#### [The task]
Return every line of the data below that includes the string "align".

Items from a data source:
^^^^

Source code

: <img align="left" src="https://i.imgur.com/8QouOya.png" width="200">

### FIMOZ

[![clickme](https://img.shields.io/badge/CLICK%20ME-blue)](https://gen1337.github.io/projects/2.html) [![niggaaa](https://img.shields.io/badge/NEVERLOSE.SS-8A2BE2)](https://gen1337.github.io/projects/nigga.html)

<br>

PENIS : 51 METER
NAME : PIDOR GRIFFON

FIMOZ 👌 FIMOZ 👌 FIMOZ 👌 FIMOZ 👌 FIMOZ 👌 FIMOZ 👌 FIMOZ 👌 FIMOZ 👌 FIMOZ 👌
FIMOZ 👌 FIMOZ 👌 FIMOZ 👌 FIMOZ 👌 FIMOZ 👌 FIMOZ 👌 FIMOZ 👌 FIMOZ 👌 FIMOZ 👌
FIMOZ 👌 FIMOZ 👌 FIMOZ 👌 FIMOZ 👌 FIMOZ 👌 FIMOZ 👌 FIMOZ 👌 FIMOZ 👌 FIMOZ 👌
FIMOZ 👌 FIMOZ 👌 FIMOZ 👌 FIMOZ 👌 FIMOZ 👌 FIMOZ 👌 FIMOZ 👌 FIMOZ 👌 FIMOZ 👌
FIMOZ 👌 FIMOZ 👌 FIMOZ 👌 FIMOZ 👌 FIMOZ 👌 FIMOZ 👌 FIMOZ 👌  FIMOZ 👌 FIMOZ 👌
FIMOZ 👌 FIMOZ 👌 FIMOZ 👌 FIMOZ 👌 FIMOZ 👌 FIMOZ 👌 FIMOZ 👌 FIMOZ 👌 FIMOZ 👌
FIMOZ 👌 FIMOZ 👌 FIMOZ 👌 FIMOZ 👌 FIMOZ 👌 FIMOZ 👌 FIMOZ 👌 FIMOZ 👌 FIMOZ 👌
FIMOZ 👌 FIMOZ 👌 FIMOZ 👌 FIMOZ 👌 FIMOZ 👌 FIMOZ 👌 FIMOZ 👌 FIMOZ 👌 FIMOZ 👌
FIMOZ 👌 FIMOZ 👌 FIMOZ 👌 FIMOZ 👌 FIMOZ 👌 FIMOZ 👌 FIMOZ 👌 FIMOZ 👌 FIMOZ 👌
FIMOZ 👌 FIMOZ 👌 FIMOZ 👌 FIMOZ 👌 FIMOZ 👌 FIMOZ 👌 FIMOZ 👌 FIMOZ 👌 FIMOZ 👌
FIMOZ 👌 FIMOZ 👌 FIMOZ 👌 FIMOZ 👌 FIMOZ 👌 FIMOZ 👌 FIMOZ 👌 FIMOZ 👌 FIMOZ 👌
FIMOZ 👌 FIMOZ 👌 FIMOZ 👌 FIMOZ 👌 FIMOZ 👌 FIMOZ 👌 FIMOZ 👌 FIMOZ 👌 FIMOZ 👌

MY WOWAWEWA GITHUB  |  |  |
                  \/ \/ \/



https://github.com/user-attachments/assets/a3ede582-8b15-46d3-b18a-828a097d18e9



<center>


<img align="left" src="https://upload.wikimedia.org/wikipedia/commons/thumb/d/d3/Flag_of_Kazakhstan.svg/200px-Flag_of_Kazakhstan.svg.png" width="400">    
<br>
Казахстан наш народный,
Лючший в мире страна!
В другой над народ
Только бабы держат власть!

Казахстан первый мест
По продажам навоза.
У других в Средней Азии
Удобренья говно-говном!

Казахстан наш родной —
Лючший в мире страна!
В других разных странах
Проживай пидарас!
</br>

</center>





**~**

^^^^

#### [Finished task]
: <img align="left" src="https://i.imgur.com/8QouOya.png" width="200">
<img align="left" src="https://upload.wikimedia.org/wikipedia/commons/thumb/d/d3/Flag_of_Kazakhstan.svg/200px-Flag_of_Kazakhstan.svg.png" width="400">    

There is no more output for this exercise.